The campaign, directed by the Treasury Department's Financial Management Service (FMS), has three related parts: EFT99, which says that all federal payments to individuals or businesses must be made electronically; Electronic Benefits Transfer (EBT), which says that paper food stamps must be replaced by debit cards and that cash benefits must be delivered electronically; and Electronic Federal Tax Payment Service (EFTPS), which says that companies over a certain size must pay withholding taxes electronically. . . .

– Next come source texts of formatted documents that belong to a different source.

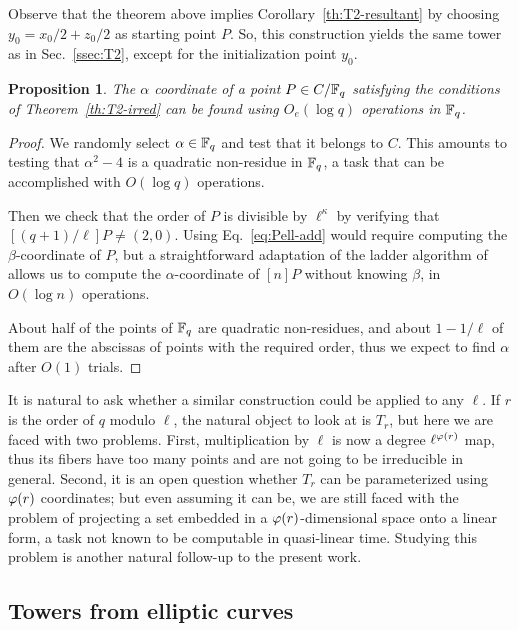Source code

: \documentclass{sig-alternate}
\newtheorem{proposition}[definition]{Proposition}
\begin{document}
Observe that the theorem above implies Corollary~\ref{th:T2-resultant}
by choosing $y_0 = x_0/2+z_0/2$ as starting point $P$. So, this
construction yields the same tower as in Sec.~\ref{ssec:T2}, except
for the initialization point $y_0$.

\begin{proposition}
  The $\alpha$ coordinate of a point $P\in C/\mathbb{F}_q$ satisfying the
  conditions of Theorem~\ref{th:T2-irred} can be found using $O_e(\log
  q)$ operations in $\mathbb{F}_q$.
\end{proposition}
\begin{proof}
  We randomly select $\alpha\in\mathbb{F}_q$ and test that it belongs to
  $C$. This amounts to testing that $\alpha^2-4$ is a quadratic
  non-residue in $\mathbb{F}_q$, a task that can be accomplished with $O(\log
  q)$ operations.

  Then we check that the order of $P$ is divisible by $\ell^\kappa$ by
  verifying that $[(q+1)/\ell]P\ne (2,0)$. Using
  Eq.~\eqref{eq:Pell-add} would require computing the
  $\beta$-coordinate of $P$, but a straightforward adaptation of the
  ladder algorithm of~\cite{montgomery} allows us to compute the
  $\alpha$-coordinate of $[n]P$ without knowing $\beta$, in $O(\log
  n)$ operations.

  About half of the points of $\mathbb{F}_q$ are quadratic non-residues, and
  about $1-1/\ell$ of them are the abscissas of points with the
  required order, thus we expect to find $\alpha$ after $O(1)$ trials.
\end{proof}

It is natural to ask whether a similar construction could be applied
to any $\ell$. If $r$ is the order of $q$ modulo $\ell$, the natural
object to look at is $T_r$, but here we are faced with two
problems. First, multiplication by $\ell$ is now a degree
$\ell^{\varphi(r)}$ map, thus its fibers have too many points and are
not going to be irreducible in general. Second, it is an open question
whether $T_r$ can be parameterized using $\varphi(r)$ coordinates; but
even assuming it can be, we are still faced with the problem of
projecting a set embedded in a $\varphi(r)$-dimensional space onto a
linear form, a task not known to be computable in quasi-linear
time. Studying this problem is another natural follow-up to the
present work.


\subsection{Towers from elliptic curves}
\end{document}
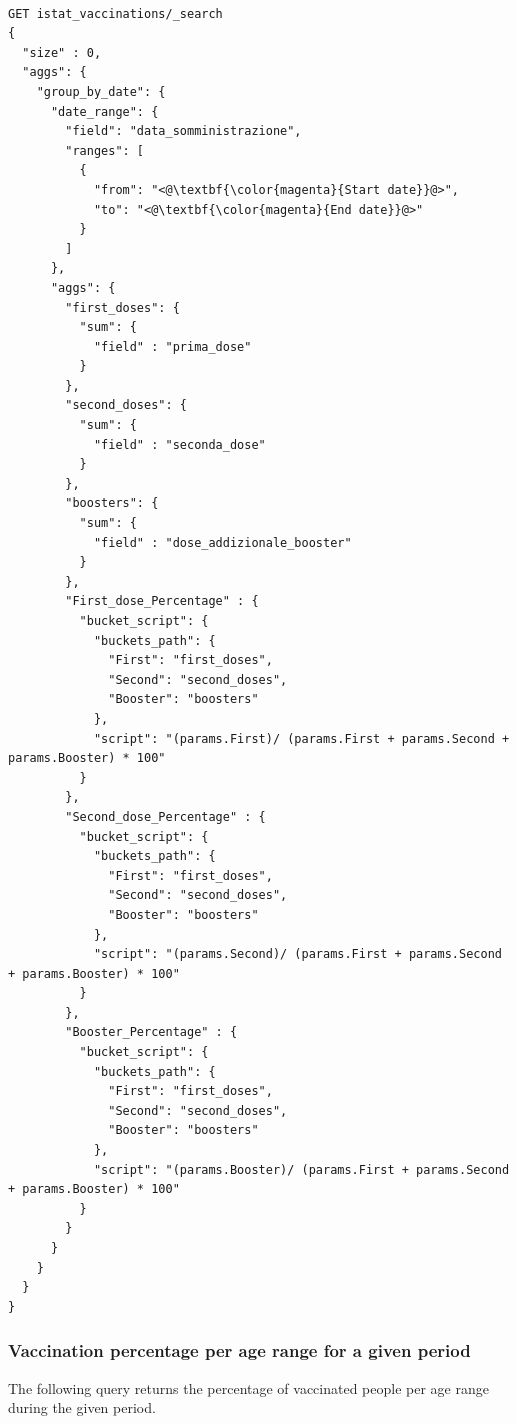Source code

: \documentclass{article}
\begin{document}
\begin{lstlisting}[language=cypher, label=lst:cypher-example]

GET istat_vaccinations/_search
{
  "size" : 0,
  "aggs": {
    "group_by_date": {
      "date_range": {
        "field": "data_somministrazione",
        "ranges": [
          {
            "from": "<@\textbf{\color{magenta}{Start date}}@>",
            "to": "<@\textbf{\color{magenta}{End date}}@>"
          }
        ]
      },
      "aggs": {
        "first_doses": {
          "sum": {
            "field" : "prima_dose"
          }
        },
        "second_doses": {
          "sum": {
            "field" : "seconda_dose"
          }
        },
        "boosters": {
          "sum": {
            "field" : "dose_addizionale_booster"
          }
        },
        "First_dose_Percentage" : {
          "bucket_script": {
            "buckets_path": {
              "First": "first_doses",
              "Second": "second_doses",
              "Booster": "boosters"
            },
            "script": "(params.First)/ (params.First + params.Second + params.Booster) * 100"
          }
        },
        "Second_dose_Percentage" : {
          "bucket_script": {
            "buckets_path": {
              "First": "first_doses",
              "Second": "second_doses",
              "Booster": "boosters"
            },
            "script": "(params.Second)/ (params.First + params.Second + params.Booster) * 100"
          }
        },
        "Booster_Percentage" : {
          "bucket_script": {
            "buckets_path": {
              "First": "first_doses",
              "Second": "second_doses",
              "Booster": "boosters"
            },
            "script": "(params.Booster)/ (params.First + params.Second + params.Booster) * 100"
          }
        }
      }
    }
  }
}

\end{lstlisting}
\newpage
\subsubsection{Vaccination percentage per age range for a given period}
The following query returns the percentage of vaccinated people per age range during the given period.
\end{document}
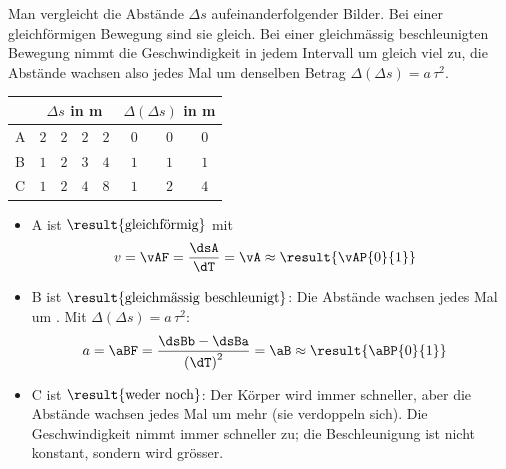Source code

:Man vergleicht die Abstände $\Delta s$ aufeinanderfolgender Bilder. Bei einer gleichförmigen Bewegung sind sie gleich. Bei einer gleichmässig beschleunigten Bewegung nimmt die Geschwindigkeit in jedem Intervall um gleich viel zu, die Abstände wachsen also jedes Mal um denselben Betrag $\Delta(\Delta s) = a\,\tau^2$.
\begin{center}
\begin{tabular}{l|cccc|ccc}
 & \multicolumn{4}{c|}{$\Delta s$ in \si{\meter}} & \multicolumn{3}{c}{$\Delta(\Delta s)$ in \si{\meter}} \\
\hline
A & $2$ & $2$ & $2$ & $2$ & $0$ & $0$ & $0$ \\
B & $1$ & $2$ & $3$ & $4$ & $1$ & $1$ & $1$ \\
C & $1$ & $2$ & $4$ & $8$ & $1$ & $2$ & $4$
\end{tabular}
\end{center}
\begin{itemize}
\item A ist $\result{\text{gleichförmig}}$ mit
\begin{align}
 v &= \vAF = \frac{\dsA}{\dT} = \vA \approx \result{\vAP{0}{1}}
\end{align}
\item B ist $\result{\text{gleichmässig beschleunigt}}$: Die Abstände wachsen jedes Mal um \dsBaO. Mit $\Delta(\Delta s) = a\,\tau^2$:
\begin{align}
 a &= \aBF = \frac{\dsBb-\dsBa}{\left(\dT\right)^2} = \aB \approx \result{\aBP{0}{1}}
\end{align}
\item C ist $\result{\text{weder noch}}$: Der Körper wird immer schneller, aber die Abstände wachsen jedes Mal um mehr (sie verdoppeln sich). Die Geschwindigkeit nimmt immer schneller zu; die Beschleunigung ist nicht konstant, sondern wird grösser.
\end{itemize}
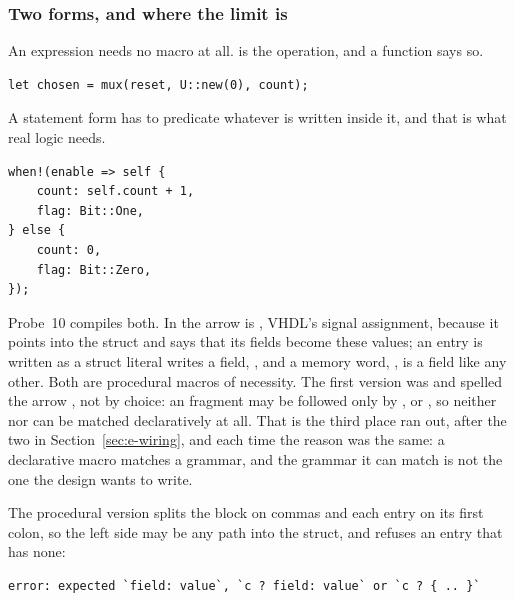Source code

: \subsubsection{Two forms, and where the limit is}

An expression needs no macro at all.  is the operation, and a
function says so.

\begin{lstlisting}[caption={The expression form is a function. There is nothing to predicate.},label={lst:mux}]
let chosen = mux(reset, U::new(0), count);
\end{lstlisting}

A statement form has to predicate whatever is written inside it, and that
is what real logic needs.

\begin{lstlisting}[caption={The statement form, condition first. The struct is named once; each entry is a field becoming a value, and the entries after \code{else} are under the condition's failure. The same block with the struct first is \code{with!(self <= \{ enable ? \{ .. \} else \{ .. \} \})}.},label={lst:when}]
when!(enable => self {
    count: self.count + 1,
    flag: Bit::One,
} else {
    count: 0,
    flag: Bit::Zero,
});
\end{lstlisting}

Probe~10 compiles both. In  the arrow is \code{<=},
VHDL's signal assignment, because it points into the struct and says
that its fields become these values; an entry is written as a struct
literal writes a field, , and a memory word,
, is a field like any other. Both are procedural
macros of necessity. The first version was  and spelled
the arrow \code{=>}, not by choice: an  fragment may be
followed only by \code{=>}, \code{,} or \code{;}, so neither
 nor  can be matched declaratively at
all. That is the third place  ran out, after the
two in Section~\ref{sec:e-wiring}, and each time the reason was the
same: a declarative macro matches a grammar, and the grammar it can
match is not the one the design wants to write.

The procedural version splits the block on commas and each entry on
its first colon, so the left side may be any path into the struct,
and refuses an entry that has none:

\begin{lstlisting}[style=ascii,caption={A drive without a colon. The macro's own message, not a type error three expansions later.},label={lst:when-err}]
error: expected `field: value`, `c ? field: value` or `c ? { .. }`
\end{lstlisting}

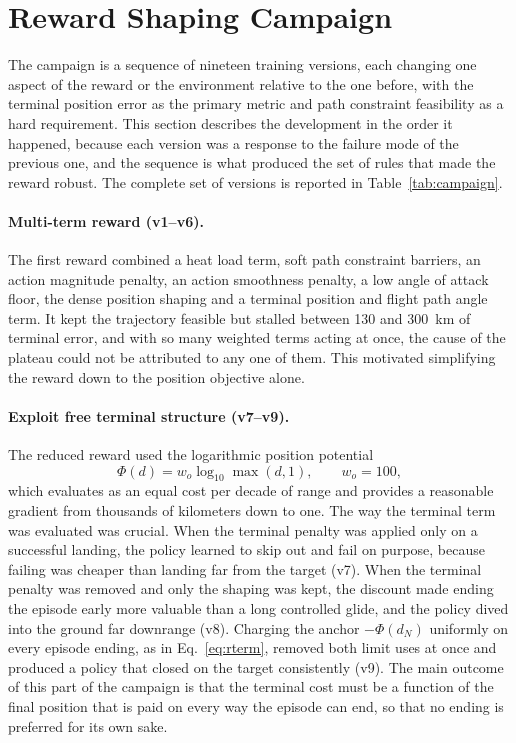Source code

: \documentclass[11pt]{article}
\begin{document}
\section{Reward Shaping Campaign}
\label{sec:campaign}

The campaign is a sequence of nineteen training versions, each changing one aspect of the reward or the environment relative to the one before, with the terminal position error as the primary metric and path constraint feasibility as a hard requirement. This section describes the development in the order it happened, because each version was a response to the failure mode of the previous one, and the sequence is what produced the set of rules that made the reward robust. The complete set of versions is reported in Table~\ref{tab:campaign}.

\paragraph{Multi-term reward (v1--v6).} The first reward combined a heat load term, soft path constraint barriers, an action magnitude penalty, an action smoothness penalty, a low angle of attack floor, the dense position shaping and a terminal position and flight path angle term. It kept the trajectory feasible but stalled between \SI{130}{} and \SI{300}{\kilo\meter} of terminal error, and with so many weighted terms acting at once, the cause of the plateau could not be attributed to any one of them. This motivated simplifying the reward down to the position objective alone.

\paragraph{Exploit free terminal structure (v7--v9).} The reduced reward used the logarithmic position potential
\begin{equation}
\Phi(d) = w_o \log_{10}\!\max(d,1), \qquad w_o = 100,
\label{eq:phi_log}
\end{equation}
which evaluates as an equal cost per decade of range and provides a reasonable gradient from thousands of kilometers down to one. The way the terminal term was evaluated was crucial. When the terminal penalty was applied only on a successful landing, the policy learned to skip out and fail on purpose, because failing was cheaper than landing far from the target (v7). When the terminal penalty was removed and only the shaping was kept, the discount made ending the episode early more valuable than a long controlled glide, and the policy dived into the ground far downrange (v8). Charging the anchor $-\Phi(d_N)$ uniformly on every episode ending, as in Eq.~\eqref{eq:rterm}, removed both limit uses at once and produced a policy that closed on the target consistently (v9). The main outcome of this part of the campaign is that the terminal cost must be a function of the final position that is paid on every way the episode can end, so that no ending is preferred for its own sake.
\end{document}

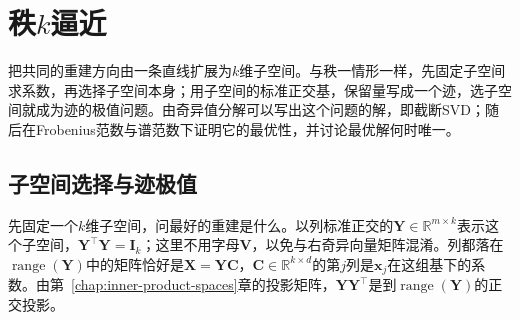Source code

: 
\section{秩\texorpdfstring{$k$}{k}逼近}
\label{sec:ls-low-rank-approximation}
\label{sec:ls-low-rank-solve}
\label{sec:ls-full-svd-solve}
\label{sec:matrix-analysis-svd-low-rank}

把共同的重建方向由一条直线扩展为$k$维子空间。与秩一情形一样，先固定子空间求系数，再选择子空间本身；用子空间的标准正交基，保留量写成一个迹，选子空间就成为迹的极值问题。由奇异值分解可以写出这个问题的解，即截断SVD；随后在Frobenius范数与谱范数下证明它的最优性，并讨论最优解何时唯一。

\subsection{子空间选择与迹极值}
\label{sec:ls-low-rank-projection-error}
\label{sec:ls-rank-k-trace}

先固定一个$k$维子空间，问最好的重建是什么。以列标准正交的$\bm Y\in\mathbb R^{m\times k}$表示这个子空间，$\bm Y^\top\bm Y=\bm I_k$；这里不用字母$\bm V$，以免与右奇异向量矩阵混淆。列都落在$\operatorname{range}(\bm Y)$中的矩阵恰好是$\bm X=\bm Y\bm C$，$\bm C\in\mathbb R^{k\times d}$的第$j$列是$\bm x_j$在这组基下的系数。由第~\ref{chap:inner-product-spaces}章的投影矩阵，$\bm Y\bm Y^\top$是到$\operatorname{range}(\bm Y)$的正交投影。

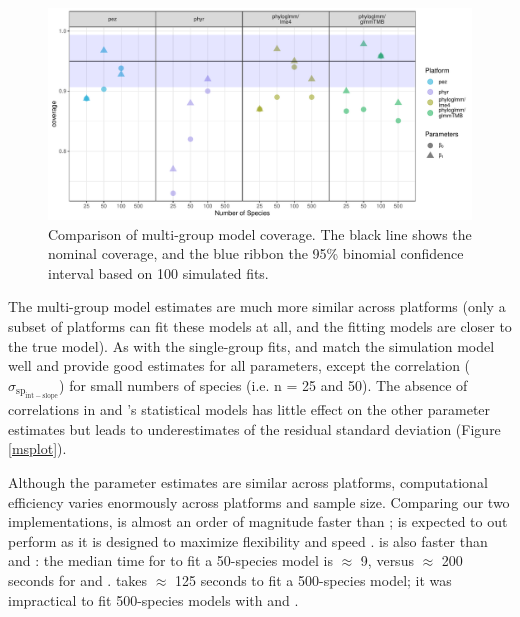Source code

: \documentclass[12pt]{article}
\begin{document}
\begin{center}
\begin{figure}[H]
  \includegraphics[scale=0.7]{./figure/mscoverage.pdf}
  \caption{Comparison of multi-group model coverage. The black line shows the nominal coverage, and the blue ribbon the 95\% binomial confidence interval based on 100 simulated fits.}
  \label{msplot_coverage}
\end{figure}
\end{center}

The multi-group model estimates are much more similar across platforms (only a subset of platforms can fit these models at all, and the fitting models are closer to the true model).
As with the single-group fits,  and  match the simulation model well and provide good estimates for all parameters, except the correlation ($\sigma_{\mathrm{sp_{int-slope}}}$) for small numbers of species (i.e. n = 25 and 50).
The absence of correlations in  and 's statistical models has little effect on the other parameter estimates but leads to underestimates of the residual standard deviation (Figure \ref{msplot}).

Although the parameter estimates are similar across platforms, computational efficiency varies enormously across platforms and sample size.
Comparing our two implementations,  is almost an order of magnitude faster than ;  is expected to out perform  as it is designed to maximize flexibility and speed \citep{brooks2017glmmTMB}.
 is also faster than  and : the median time for  to fit a 50-species model is $\approx$ 9, versus $\approx$ 200 seconds for  and .
 takes $\approx$ 125 seconds to fit a 500-species model; it was impractical to fit 500-species models with  and .
\end{document}
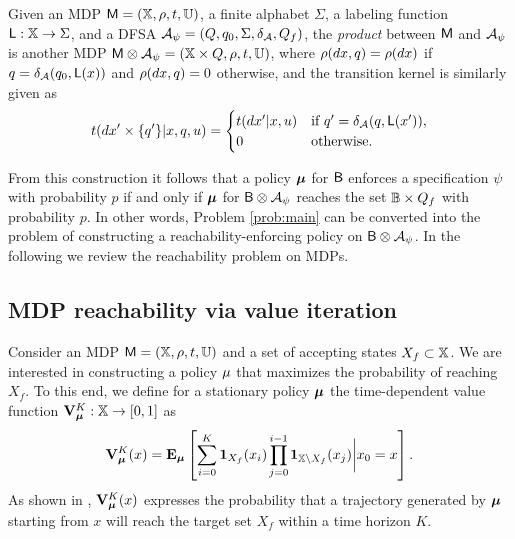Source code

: \documentclass{ifacconf}
\newcommand{\ind}{\mathbf{1}}
\begin{document}
\begin{definition}
\label{def:product}
  Given an MDP $\mathsf{M} = ({\mathbb{X}}, \rho, t, {\mathbb{U}})$, a finite alphabet $\Sigma$, a labeling function $\mathsf{L} : {\mathbb{X}}\rightarrow\Sigma$, and a DFSA  $\mathcal{A}_\psi = (Q, q_0, \Sigma, \delta_{\mathcal{A}}, Q_f)$, the \emph{product} between $\mathsf{M}$ and $\mathcal{A}_\psi$ is another MDP $\mathsf{M}\otimes\mathcal{A}_\psi = ({\mathbb{X}} \times Q, \relax\rho, \relax{t}, {\mathbb{U}})$, where $\relax\rho(dx,q) = \rho(dx)$ if $q= \delta_{\mathcal{A}}(q_0,\mathsf L(x))$ and $ \relax\rho(dx,q) =0$ otherwise, and the transition kernel is similarly given as
  \begin{equation*}
    \relax{t}(d x'\times\{q'\}|x,q,u) = \begin{cases}t(dx'|x,u)& \text{if } q' =\delta_{\mathcal{A}}(q,\mathsf{L}(x')),\\ 0 & \text{otherwise.}  \end{cases}
  \end{equation*}
\end{definition}

From this construction it follows that a policy ${\boldsymbol{\mu}}$ for $\mathsf{B}$ enforces a specification $\psi$ with probability $p$ if and only if ${\boldsymbol{\mu}}$ for $\mathsf{B} \otimes \mathcal{A}_\psi$ reaches the set $\mathbb{B} \times Q_f$ with probability $p$. In other words, Problem \ref{prob:main} can be converted into the problem of constructing a reachability-enforcing policy on $\mathsf{B} \otimes \mathcal{A}_\psi$. In the following we review the reachability problem on MDPs.

\subsection{MDP reachability via value iteration}

Consider an MDP $\mathsf{M} = ({\mathbb{X}}, \rho, t, {\mathbb{U}})$ and a set of accepting states $X_f \subset {\mathbb{X}}$. We are interested in constructing a policy ${\mu}$ that maximizes the probability of reaching $X_f$. To this end, we define for a stationary policy ${\boldsymbol{\mu}}$ the time-dependent value function $\mathbf V_{\boldsymbol{\mu}}^K:{\mathbb{X}}\rightarrow [0,1]$ as
\begin{equation*}
\label{eq:Valfunc}
  \mathbf V^K_\polb(x)=\Ex_\polb \left[ \sum\limits_{ i=0 }^K \ind_{X_f}( x_i) \prod \limits_{\mathclap{j = 0}}^{i-1}\ind_{ \X \setminus X_f}( x_j ) \bigg| x_0 = x \right].
\end{equation*}
As shown in \citep{Abate1}, $\mathbf V_{\boldsymbol{\mu}}^K (x)$ expresses the probability that a trajectory generated by ${\boldsymbol{\mu}}$ starting from $x$ will reach the target set $X_f$ within a time horizon $K$.
\end{document}
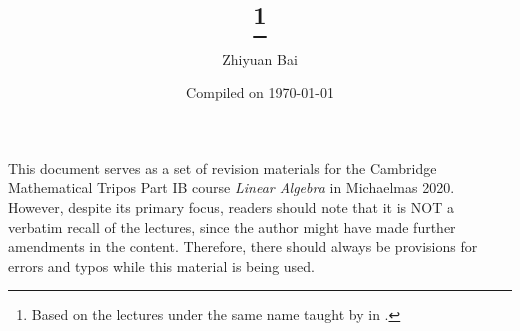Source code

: \documentclass[a4paper]{article}
\title{\triposcourse{}
\thanks{Based on the lectures under the same name taught by \triposlecturer{} in \triposterm{}.}}
\author{Zhiyuan Bai}
\date{Compiled on \today}
\newcommand{\triposcourse}{Linear Algebra}
\newcommand{\triposterm}{Michaelmas 2020}
\newcommand{\tripospart}{IB}
\theoremstyle{plain}
\theoremstyle{definition}
\theoremstyle{remark}
\begin{document}
    \maketitle
    This document serves as a set of revision materials for the Cambridge Mathematical Tripos Part \tripospart{} course \textit{\triposcourse{}} in \triposterm{}.
    However, despite its primary focus, readers should note that it is NOT a verbatim recall of the lectures, since the author might have made further amendments in the content.
    Therefore, there should always be provisions for errors and typos while this material is being used.
    \tableofcontents
    
    
    
    
    
    
    
    
    
    
    
    
    
    
    
    
    
    
    
    
    
    
    
    
\end{document}
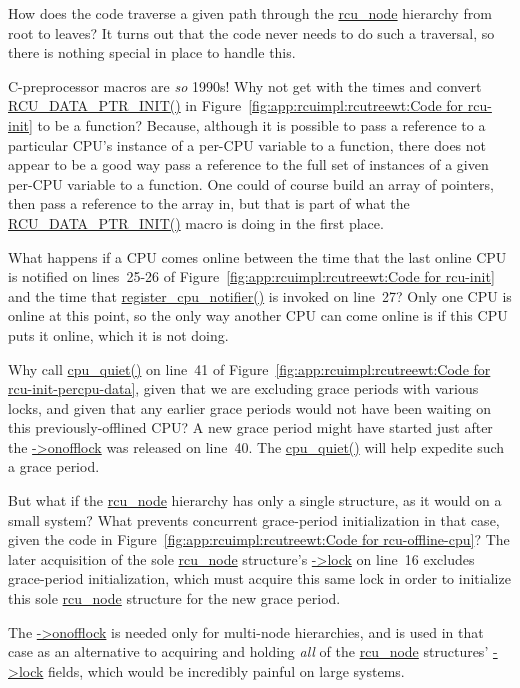 \QuickQ{}
	How does the code traverse a given path through
	the \url{rcu_node} hierarchy from root to leaves?
\QuickA{}
	It turns out that the code never needs to do such a traversal,
	so there is nothing special in place to handle this.

\QuickQ{}
	C-preprocessor macros are \emph{so} 1990s!
	Why not get with the times and convert \url{RCU_DATA_PTR_INIT()}
	in Figure~\ref{fig:app:rcuimpl:rcutreewt:Code for rcu-init}
	to be a function?
\QuickA{}
	Because, although it is possible to pass a reference to
	a particular CPU's instance of a per-CPU variable to a function,
	there does not appear to be a good way pass a reference to
	the full set of instances of a given per-CPU variable to
	a function.
	One could of course build an array of pointers, then pass a
	reference to the array in, but that is part of what
	the \url{RCU_DATA_PTR_INIT()} macro is doing in the first place.

\QuickQ{}
	What happens if a CPU comes online between the time
	that the last online CPU is notified on lines~25-26 of
	Figure~\ref{fig:app:rcuimpl:rcutreewt:Code for rcu-init}
	and the time that \url{register_cpu_notifier()} is invoked
	on line~27?
\QuickA{}
	Only one CPU is online at this point, so the only way another
	CPU can come online is if this CPU puts it online, which it
	is not doing.

\QuickQ{}
	Why call \url{cpu_quiet()} on line~41 of
	Figure~\ref{fig:app:rcuimpl:rcutreewt:Code for rcu-init-percpu-data},
	given that we are excluding grace periods with various
	locks, and given that any earlier grace periods would not have
	been waiting on this previously-offlined CPU?
\QuickA{}
	A new grace period might have started just after the
	\url{->onofflock} was released on line~40.
	The \url{cpu_quiet()} will help expedite such a grace period.

\QuickQ{}
	But what if the \url{rcu_node} hierarchy has only a single
	structure, as it would on a small system?
	What prevents concurrent grace-period initialization in that
	case, given the code in
	Figure~\ref{fig:app:rcuimpl:rcutreewt:Code for rcu-offline-cpu}?
\QuickA{}
	The later acquisition of the sole \url{rcu_node} structure's
	\url{->lock} on line~16 excludes grace-period initialization,
	which must acquire this same lock in order to initialize this
	sole \url{rcu_node} structure for the new grace period.

	The \url{->onofflock} is needed only for multi-node hierarchies,
	and is used in that case as an alternative to acquiring and
	holding \emph{all} of the \url{rcu_node} structures'
	\url{->lock} fields, which would be incredibly painful on
	large systems.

EFT99 means no more federal checks
The audacious goal of the Electronic Funds Transfer Expansion Act of 1996 is to totally eliminate paper checks in federal benefit and vendor payments by January 1, 1999.
Serving the "unbanked"
The great majority of Treasury's payments are Social Security retirement and disability benefits made to individuals who live and bank in every part of the country. Over the next 18 months, that flow will increase by half and will be required by law to include about ten million recipients who don't now have relationships with any financial institution-the so-called unbanked. Clearly, servicing the unbanked presents a marketing opportunity for banks everywhere. Not at all clear is whether reaching this little-understood group is likely to be a profitable undertaking. . . .
Another major implementation issue is delivering remittance advices to vendors along with direct deposits made in payment for supplying goods and services to the federal government. More precisely, the issue is vendors' ability to receive the electronic remittance information. This requires that a vendor or its bank be equipped with software that can interpret the codes describing the payment: dates, buyer, product price, etc. In electronic commerce, this capability is a key element of electronic data interchange (EDI), and the codes are standardized in national and international protocols. FMS says that it uses these standard codes and will work with vendors and their banks on implementation problems. Banks that aren't yet EDI-capable (most banks) will either have to add the capability or forego the possibility of serving corporate customers who do business with the federal government. FMS is also working on alternatives, such as delivering the remittance information via Internet e-mail. . . .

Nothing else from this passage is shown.